• Directions:
Every line below that contains the word "type" must be copied.

• Dataset excerpts:
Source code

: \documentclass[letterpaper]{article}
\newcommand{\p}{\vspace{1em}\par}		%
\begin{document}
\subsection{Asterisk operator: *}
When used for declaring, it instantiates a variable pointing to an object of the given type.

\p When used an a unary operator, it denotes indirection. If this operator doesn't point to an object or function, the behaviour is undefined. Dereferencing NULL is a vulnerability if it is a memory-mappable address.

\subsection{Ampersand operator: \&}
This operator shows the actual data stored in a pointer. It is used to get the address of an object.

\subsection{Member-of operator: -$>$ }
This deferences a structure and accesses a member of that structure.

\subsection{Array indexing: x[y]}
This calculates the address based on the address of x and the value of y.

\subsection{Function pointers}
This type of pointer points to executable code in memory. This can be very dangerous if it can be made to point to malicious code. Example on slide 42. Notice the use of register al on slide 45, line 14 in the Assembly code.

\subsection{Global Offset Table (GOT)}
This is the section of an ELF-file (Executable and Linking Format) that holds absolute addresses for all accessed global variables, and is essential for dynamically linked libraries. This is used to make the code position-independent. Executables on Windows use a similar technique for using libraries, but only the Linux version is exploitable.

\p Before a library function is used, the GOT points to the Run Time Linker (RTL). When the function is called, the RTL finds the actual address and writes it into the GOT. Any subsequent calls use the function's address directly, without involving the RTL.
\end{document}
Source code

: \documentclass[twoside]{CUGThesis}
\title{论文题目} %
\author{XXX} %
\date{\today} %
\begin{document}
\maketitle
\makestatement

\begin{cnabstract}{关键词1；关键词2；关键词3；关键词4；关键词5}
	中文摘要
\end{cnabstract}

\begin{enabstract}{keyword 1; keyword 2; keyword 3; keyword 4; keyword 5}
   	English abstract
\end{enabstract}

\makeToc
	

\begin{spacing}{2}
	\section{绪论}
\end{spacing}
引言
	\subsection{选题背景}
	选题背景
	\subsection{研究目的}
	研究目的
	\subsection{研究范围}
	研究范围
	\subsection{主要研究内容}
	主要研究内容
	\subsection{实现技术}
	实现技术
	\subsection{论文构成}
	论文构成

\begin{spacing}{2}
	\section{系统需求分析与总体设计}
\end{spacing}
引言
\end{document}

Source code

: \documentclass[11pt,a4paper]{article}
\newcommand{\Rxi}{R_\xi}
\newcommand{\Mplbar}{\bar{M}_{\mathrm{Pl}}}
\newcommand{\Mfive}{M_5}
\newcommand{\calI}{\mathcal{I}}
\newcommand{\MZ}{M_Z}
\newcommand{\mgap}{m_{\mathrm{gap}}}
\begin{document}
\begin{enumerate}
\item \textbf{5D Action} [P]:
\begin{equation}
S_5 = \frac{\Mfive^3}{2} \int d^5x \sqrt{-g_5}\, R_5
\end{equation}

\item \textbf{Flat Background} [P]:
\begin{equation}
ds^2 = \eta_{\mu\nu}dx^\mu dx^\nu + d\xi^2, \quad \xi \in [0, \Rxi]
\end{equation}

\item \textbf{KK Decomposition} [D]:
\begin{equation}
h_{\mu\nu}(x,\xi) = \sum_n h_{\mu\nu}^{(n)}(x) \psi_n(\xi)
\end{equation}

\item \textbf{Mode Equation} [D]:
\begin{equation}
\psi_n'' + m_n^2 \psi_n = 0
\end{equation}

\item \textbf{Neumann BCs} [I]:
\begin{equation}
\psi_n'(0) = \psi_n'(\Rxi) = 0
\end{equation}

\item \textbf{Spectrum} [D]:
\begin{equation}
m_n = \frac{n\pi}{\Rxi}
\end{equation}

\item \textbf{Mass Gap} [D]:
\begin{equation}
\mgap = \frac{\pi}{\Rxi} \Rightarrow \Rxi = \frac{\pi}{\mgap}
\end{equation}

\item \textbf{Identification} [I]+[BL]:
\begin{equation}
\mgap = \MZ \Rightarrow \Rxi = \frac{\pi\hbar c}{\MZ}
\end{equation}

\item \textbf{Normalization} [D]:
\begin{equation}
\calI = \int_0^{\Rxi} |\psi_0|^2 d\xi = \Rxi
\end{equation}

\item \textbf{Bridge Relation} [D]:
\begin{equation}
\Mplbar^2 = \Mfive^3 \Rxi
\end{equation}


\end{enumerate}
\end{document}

• Task output:
When used for declaring, it instantiates a variable pointing to an object of the given type.
This type of pointer points to executable code in memory. This can be very dangerous if it can be made to point to malicious code. Example on slide 42. Notice the use of register al on slide 45, line 14 in the Assembly code.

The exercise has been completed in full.